(Plain-text document sources)
_ _ _ _ _

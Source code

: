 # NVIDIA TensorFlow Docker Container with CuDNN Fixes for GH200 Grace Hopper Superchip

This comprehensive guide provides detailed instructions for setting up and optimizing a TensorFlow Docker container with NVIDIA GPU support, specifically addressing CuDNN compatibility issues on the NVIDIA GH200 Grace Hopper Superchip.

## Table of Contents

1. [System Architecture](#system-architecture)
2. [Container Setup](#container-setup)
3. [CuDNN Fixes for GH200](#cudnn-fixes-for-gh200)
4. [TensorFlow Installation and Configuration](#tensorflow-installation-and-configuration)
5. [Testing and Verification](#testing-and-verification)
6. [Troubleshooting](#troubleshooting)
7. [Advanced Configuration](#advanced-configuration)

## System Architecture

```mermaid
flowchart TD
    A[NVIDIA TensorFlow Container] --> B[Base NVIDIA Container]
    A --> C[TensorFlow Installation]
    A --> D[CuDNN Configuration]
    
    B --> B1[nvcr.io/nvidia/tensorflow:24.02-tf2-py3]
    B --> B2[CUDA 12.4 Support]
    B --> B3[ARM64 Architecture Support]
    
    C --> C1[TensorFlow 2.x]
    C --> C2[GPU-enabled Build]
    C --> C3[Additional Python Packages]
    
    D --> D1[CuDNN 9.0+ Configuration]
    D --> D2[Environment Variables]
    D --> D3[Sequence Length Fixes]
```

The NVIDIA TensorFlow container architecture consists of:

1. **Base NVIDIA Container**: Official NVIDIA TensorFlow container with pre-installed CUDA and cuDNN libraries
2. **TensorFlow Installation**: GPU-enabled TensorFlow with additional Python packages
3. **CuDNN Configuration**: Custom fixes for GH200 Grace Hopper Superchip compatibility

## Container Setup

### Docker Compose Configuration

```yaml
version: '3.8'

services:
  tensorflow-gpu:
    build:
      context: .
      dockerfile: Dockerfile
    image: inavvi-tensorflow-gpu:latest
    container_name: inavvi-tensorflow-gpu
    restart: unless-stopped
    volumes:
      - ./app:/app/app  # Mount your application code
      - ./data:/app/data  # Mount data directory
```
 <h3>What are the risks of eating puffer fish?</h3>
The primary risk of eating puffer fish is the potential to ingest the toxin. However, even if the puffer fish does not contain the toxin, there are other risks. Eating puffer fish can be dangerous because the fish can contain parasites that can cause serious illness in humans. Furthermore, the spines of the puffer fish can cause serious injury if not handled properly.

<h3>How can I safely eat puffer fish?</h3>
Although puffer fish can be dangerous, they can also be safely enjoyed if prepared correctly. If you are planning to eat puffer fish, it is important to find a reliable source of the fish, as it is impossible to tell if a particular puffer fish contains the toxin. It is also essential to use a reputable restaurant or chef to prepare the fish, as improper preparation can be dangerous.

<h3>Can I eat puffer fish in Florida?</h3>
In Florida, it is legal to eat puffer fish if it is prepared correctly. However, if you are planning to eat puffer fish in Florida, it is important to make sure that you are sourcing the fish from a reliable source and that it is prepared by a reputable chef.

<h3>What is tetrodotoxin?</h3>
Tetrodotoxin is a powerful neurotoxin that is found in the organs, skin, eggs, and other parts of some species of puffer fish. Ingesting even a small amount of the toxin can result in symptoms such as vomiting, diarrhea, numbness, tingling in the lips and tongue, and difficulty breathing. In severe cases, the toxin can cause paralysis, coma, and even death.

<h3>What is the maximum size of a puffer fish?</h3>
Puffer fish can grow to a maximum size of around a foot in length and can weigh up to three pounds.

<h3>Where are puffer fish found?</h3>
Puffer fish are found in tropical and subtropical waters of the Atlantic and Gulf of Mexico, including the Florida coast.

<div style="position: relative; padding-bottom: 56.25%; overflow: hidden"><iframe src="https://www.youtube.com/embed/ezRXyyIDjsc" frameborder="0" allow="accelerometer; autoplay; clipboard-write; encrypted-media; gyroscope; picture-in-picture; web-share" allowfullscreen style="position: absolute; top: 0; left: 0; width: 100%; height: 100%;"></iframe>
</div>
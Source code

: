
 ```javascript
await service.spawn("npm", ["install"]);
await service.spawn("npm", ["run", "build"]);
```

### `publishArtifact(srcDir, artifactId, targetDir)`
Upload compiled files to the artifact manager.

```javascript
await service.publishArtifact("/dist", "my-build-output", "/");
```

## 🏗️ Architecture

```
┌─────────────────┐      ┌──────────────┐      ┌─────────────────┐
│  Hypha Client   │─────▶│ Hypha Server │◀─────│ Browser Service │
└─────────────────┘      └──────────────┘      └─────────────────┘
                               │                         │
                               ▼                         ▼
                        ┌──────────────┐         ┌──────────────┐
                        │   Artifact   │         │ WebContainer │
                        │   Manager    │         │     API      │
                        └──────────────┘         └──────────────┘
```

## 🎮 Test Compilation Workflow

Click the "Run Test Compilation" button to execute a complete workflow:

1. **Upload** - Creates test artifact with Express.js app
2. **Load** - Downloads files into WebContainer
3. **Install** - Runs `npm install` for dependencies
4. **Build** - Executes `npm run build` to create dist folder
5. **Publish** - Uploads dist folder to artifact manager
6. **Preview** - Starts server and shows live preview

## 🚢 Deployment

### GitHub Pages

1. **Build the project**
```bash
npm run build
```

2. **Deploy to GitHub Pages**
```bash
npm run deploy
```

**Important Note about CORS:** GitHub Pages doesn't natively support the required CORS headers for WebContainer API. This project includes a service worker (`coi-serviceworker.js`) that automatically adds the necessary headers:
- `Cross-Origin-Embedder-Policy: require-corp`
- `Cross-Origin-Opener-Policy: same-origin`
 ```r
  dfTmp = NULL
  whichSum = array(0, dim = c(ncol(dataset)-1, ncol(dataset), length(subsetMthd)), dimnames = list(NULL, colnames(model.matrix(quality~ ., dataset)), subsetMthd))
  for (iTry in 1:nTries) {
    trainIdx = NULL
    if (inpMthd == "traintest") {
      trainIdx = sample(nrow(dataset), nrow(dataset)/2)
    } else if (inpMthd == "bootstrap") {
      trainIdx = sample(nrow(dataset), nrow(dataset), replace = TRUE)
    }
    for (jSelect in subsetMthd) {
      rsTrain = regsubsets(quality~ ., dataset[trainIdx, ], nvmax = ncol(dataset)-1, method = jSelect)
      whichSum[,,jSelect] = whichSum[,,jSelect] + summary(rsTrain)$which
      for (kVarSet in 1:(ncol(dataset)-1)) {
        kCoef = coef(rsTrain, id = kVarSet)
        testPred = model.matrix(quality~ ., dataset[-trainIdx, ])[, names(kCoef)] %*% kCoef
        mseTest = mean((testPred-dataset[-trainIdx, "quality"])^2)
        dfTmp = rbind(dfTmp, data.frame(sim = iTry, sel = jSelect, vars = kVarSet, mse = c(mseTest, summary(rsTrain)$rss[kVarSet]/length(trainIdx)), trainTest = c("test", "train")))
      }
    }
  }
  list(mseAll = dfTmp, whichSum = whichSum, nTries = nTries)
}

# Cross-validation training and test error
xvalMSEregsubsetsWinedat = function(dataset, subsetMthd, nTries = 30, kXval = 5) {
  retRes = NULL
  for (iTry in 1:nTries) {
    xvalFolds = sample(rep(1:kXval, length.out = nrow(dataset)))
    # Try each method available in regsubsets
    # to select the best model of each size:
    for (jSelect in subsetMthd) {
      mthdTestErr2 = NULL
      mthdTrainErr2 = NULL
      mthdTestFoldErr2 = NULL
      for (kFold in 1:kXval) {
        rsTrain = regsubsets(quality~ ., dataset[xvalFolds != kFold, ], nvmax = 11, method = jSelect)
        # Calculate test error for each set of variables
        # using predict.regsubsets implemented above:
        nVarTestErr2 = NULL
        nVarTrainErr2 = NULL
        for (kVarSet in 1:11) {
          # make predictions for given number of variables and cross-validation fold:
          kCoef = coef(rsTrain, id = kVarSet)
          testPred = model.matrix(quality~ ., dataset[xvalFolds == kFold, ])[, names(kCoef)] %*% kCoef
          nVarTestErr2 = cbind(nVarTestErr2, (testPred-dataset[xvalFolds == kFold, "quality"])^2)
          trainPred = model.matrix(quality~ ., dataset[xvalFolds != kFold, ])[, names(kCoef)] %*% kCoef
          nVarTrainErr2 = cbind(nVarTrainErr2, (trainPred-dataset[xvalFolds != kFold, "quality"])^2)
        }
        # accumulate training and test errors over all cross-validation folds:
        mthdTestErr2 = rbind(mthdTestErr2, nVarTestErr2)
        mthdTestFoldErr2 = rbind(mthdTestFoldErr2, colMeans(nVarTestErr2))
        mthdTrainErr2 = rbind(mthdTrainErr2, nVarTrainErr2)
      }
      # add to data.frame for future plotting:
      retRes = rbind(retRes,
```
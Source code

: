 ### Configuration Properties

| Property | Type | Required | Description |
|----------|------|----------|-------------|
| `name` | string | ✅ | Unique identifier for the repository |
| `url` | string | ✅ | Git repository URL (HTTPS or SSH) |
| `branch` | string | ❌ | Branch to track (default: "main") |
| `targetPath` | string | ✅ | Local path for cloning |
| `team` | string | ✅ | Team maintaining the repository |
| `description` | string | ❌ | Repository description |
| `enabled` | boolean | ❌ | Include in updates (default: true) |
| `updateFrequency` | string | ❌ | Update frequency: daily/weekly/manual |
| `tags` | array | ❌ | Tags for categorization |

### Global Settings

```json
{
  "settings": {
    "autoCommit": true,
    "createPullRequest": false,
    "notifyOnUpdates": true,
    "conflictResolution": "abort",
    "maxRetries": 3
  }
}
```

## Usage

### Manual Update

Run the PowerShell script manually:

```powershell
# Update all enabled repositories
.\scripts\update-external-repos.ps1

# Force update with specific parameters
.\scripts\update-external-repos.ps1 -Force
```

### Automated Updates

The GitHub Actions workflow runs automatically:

_ _ _ _ _

Reprint the data above from the opening line to the line holding "3. [CuDNN Fixes", inclusive, and nothing else.

Source code

: # NVIDIA TensorFlow Docker Container with CuDNN Fixes for GH200 Grace Hopper Superchip

This comprehensive guide provides detailed instructions for setting up and optimizing a TensorFlow Docker container with NVIDIA GPU support, specifically addressing CuDNN compatibility issues on the NVIDIA GH200 Grace Hopper Superchip.

## Table of Contents

1. [System Architecture](#system-architecture)
2. [Container Setup](#container-setup)
3. [CuDNN Fixes for GH200](#cudnn-fixes-for-gh200)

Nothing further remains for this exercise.